The Mudcat Café TM
Thread #142427   Message #3296829
Posted By: Dorothy Parshall
26-Jan-12 - 04:26 PM
Thread Name: Declutter & Accountability - January 2012
Subject: RE: Declutter & Accountability - January 2012
mg: you do come up with interesting thoughts. Now, on day 6 of no choc, I am having daily bs swings. I think I read somewhere that it helps regulate bs but I have been eating too much – 50-100gm – and it is such an addiction that I am really trying hard. I have done without before without this problem. But I have also cut out all cookies so my diet these few days has only the sugar made from the little carbs I ingest. Today I ate a fruit pie from – AGHHH – McD's which was in the frig a month or two. (I had to nuke it under a damp paper towel!). That settled things down. But now it is time to eat again. I think I'll do the stewed apples and cranberries. granola and yogurt.

We are out of plain yogurt and veggies and bread and….. I have not had the car at all this week but R's truck should be done by tomorrow, Then I will need to do a big shopping. May have a chance to use car tonight MAYBE.

Fat, as in bacon, inhibits the production of insulin. I played with that once and found that too much sugar gave me a headache in one part of head (front or back but I don't remember which) and too little caused a headache in the other part. Hypoglylcemic most of my life, I had been doing better – ALWAYS have food available! Only this week has been strange – juggling to make sure the correct balance of foods is ingested. But with an eye toward low caloric intake.

I still feel better though tired in aft, but not falling asleep as I was most afternoons recently. I actually did not realize how poorly I was feeling, too many days but not all. Saw something on line about buckwheat helping bs. Thinking about trying a "cookie" made of buckwheat, choc, cranberries, honey something else? Ground sunflower seeds or chickpea flour, a binder of some sort ….

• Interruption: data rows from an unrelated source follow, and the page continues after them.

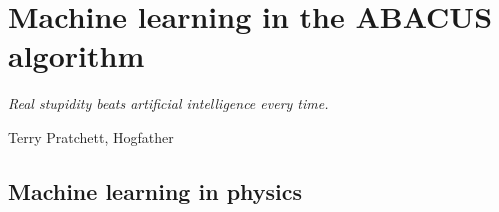 \documentclass[11pt, a4paper]{report} %
\begin{document}
\begin{table}
\centering
{}
\caption{Number of states required for a given sum rule saturation in the XXZ model.
In parentheses are the fraction Hilbert space fraction this represents, with the second number in
parentheses the number of contributions needed if the algorithm was perfectly able to only sum monotonically decreasing form factors.
Table reproduced from~\cite{Caux2009}.
}
\label{table:saturation}
\end{table}



\chapter{Machine learning in the ABACUS algorithm}\label{chap:machine_learning}

\epigraph{\textit{Real stupidity beats artificial intelligence every time.}}{Terry Pratchett, Hogfather}

\section{Machine learning in physics}
\end{document}
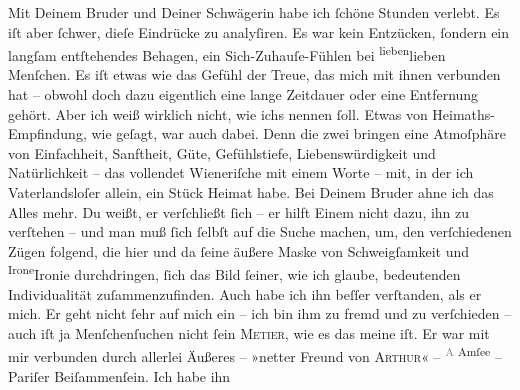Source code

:\pstart
           Mit Deinem Bruder und Deiner
                  Schwägerin habe ich
               ſchöne Stunden verlebt. Es iſt aber ſchwer, dieſe Eindrücke zu analyſiren. Es war
               kein Entzücken, ſondern ein langſam entſtehendes Behagen, ein Sich-Zuhauſe-Fühlen bei \substVorne{}\textsuperscript{lieben}\substDazwischen{}lieben\substHinten{} Menſchen. Es iſt etwas wie das Gefühl der Treue, das mich mit ihnen
               verbunden hat – obwohl doch dazu eigentlich eine lange Zeitdauer oder eine Entfernung
               gehört. Aber ich weiß wirklich nicht, wie ichs nennen ſoll. Etwas von
               Heimaths-Empfindung, wie geſagt, {\pb}war auch dabei.
               Denn die zwei bringen eine Atmoſphäre von Einfachheit, Sanftheit, Güte, Gefühlstiefe,
               Liebenswürdigkeit und Natürlichkeit – das vollendet Wieneriſche mit einem Worte – mit, in der ich Vaterlandsloſer allein, \strikeout{\textcolor{gray}{man}} ein Stück Heimat habe. Bei Deinem Bruder ahne ich das Alles mehr. Du weißt, er verſchließt
               ſich – er hilft Einem nicht dazu, ihn zu verſtehen – und man muß ſich ſelbſt auf die
               Suche machen, um, den verſchiedenen Zügen folgend, die hier und da ſeine äußere Maske
               von Schweigſamkeit und \substVorne{}\textsuperscript{Irone}\substDazwischen{}Ironie\substHinten{} durchdringen, ſich {\pb}das Bild ſeiner, wie
               ich glaube, bedeutenden Individualität zuſammenzufinden. Auch habe ich ihn beſſer
               verſtanden, als er mich. Er geht nicht ſehr auf mich ein – ich bin ihm zu fremd und
               zu verſchieden – auch iſt ja Menſchenſuchen nicht ſein \textsc{Metier}, wie es das meine iſt. Er war mit mir verbunden durch allerlei
               Äußeres – »netter Freund von \textsc{Arthur}« – \substVorne{}\textsuperscript{\textcolor{gray}{A} Amſee}\substDazwischen{}\textsc{\label{K_L02608-1v}\label{K_L02608-1}}\substHinten{} – Pariſer Beiſammenſein. Ich habe ihn
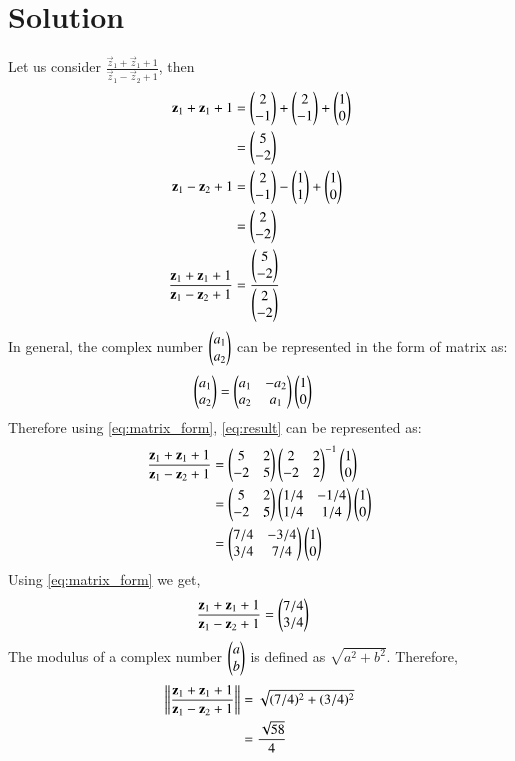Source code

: \documentclass[journal,12pt,twocolumn]{IEEEtran}
\begin{document}
\section{Solution}
Let us consider $\frac{\vec{z}_1 + \vec{z}_1 + 1}{\vec{z}_1-\vec{z}_2+1}$, then
\begin{align}
	\mathbf{z}_1 + \mathbf{z}_1 + 1 &= \begin{pmatrix}2 \\ -1\end{pmatrix} + \begin{pmatrix} 2 \\ -1\end{pmatrix} + \begin{pmatrix} 1 \\ 0\end{pmatrix} \\
                  &= \begin{pmatrix}5 \\ -2\end{pmatrix}\\
	\mathbf{z}_1 - \mathbf{z}_2 + 1 &= \begin{pmatrix}2 \\ -1\end{pmatrix} - \begin{pmatrix} 1 \\ 1\end{pmatrix} + \begin{pmatrix} 1 \\ 0\end{pmatrix} \\
	&= \begin{pmatrix}2 \\ -2\end{pmatrix} \\ 
 	\frac{\mathbf{z}_1 + \mathbf{z}_1 + 1}{\mathbf{z}_1-\mathbf{z}_2+1} &= \frac{\begin{pmatrix}5 \\ -2\end{pmatrix}}{\begin{pmatrix}2 \\ -2\end{pmatrix}}\label{eq:result} 
\end{align}
In general, the complex number $\begin{pmatrix}a_1 \\ a_2\end{pmatrix}$ can be represented in the form of matrix as:
\begin{align} \label{eq:matrix_form}
	\begin{pmatrix}a_1 \\ a_2\end{pmatrix} &= \begin{pmatrix} a_1 & -a_2 \\ a_2 & a_1\end{pmatrix}\begin{pmatrix}1 \\ 0\end{pmatrix}
\end{align}
Therefore using \eqref{eq:matrix_form}, \eqref{eq:result} can be represented as:
\begin{align}
\frac{\mathbf{z}_1 + \mathbf{z}_1 + 1}{\mathbf{z}_1-\mathbf{z}_2+1}	&=\begin{pmatrix}5 & 2\\ -2 & 5\end{pmatrix} \begin{pmatrix}2 & 2\\ -2 & 2\end{pmatrix} ^{-1} \begin{pmatrix}1 \\ 0\end{pmatrix}\\
	&= \begin{pmatrix}5 & 2\\ -2 & 5\end{pmatrix} \begin{pmatrix}1/4 & -1/4 \\ 1/4 & 1/4\end{pmatrix} \begin{pmatrix}1 \\ 0\end{pmatrix}\\
	&= \begin{pmatrix}7/4 & -3/4 \\ 3/4 & 7/4\end{pmatrix} \begin{pmatrix}1\\0\end{pmatrix} \label{eq:res2} \end{align}
Using \eqref{eq:matrix_form} we get,
\begin{align}
\frac{\mathbf{z}_1 + \mathbf{z}_1 + 1}{\mathbf{z}_1-\mathbf{z}_2+1}	&= \begin{pmatrix}7/4 \\ 3/4\end{pmatrix}
\end{align}
The modulus of a complex number $\begin{pmatrix}a \\ b\end{pmatrix}$ is defined as $\sqrt{a^{2} + b^{2}}$.
Therefore, 
\begin{align}
	\left\lVert\frac{\mathbf{z}_1 + \mathbf{z}_1 + 1}{\mathbf{z}_1-\mathbf{z}_2+1}\right\rVert &= \sqrt{(7/4)^{2} + (3/4)^{2}} \\ 
	&= \frac{\sqrt{58}}{4}
\end{align}
\end{document}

Walked to library yesterday and day before. House is above 60 currently. Monday and Tuesday were thawing days. Wet but nice. Now it is a moderate 20F and overcast again. We have finally reduced the mouse pop by four. That might be it! I cleaned the counters thoroughly to see if there is any mouse sign tomorrow. An Amarylis is sending up two healthy stalks!

This week has been a support R week through a couple crises. Hope one is done today and the other has to conclude this phase tomorrow by 5 pm. Sometimes deadlines are good! So I am hanging out to feed him when he gets a chance to stop in..

The most amazing thing happened yesterday. Bro called to tell me what was going on, i.e. where R was and his phone was not with him and blither, blither, blither. Totally unnecessary. We had had a go-round on Tuesday when I let him have it about how stressed R is "and YOU are the cause." So he tells me "R was here this aft and he was not stressed at all." 64 years and he does not have a clue about R! R had come home about 3 pm for a bite and was so stressed he was shaking. He sat here wanting very much not to leave. Oblivious? Self centred? I just got him off the phone asap. It does no good to talk with him.

To the country tomorrow for music on Fri and Sat, see friends, and maybe get the internet connected at the cabin. Peace and quiet, in any case, in a warm and beautiful place.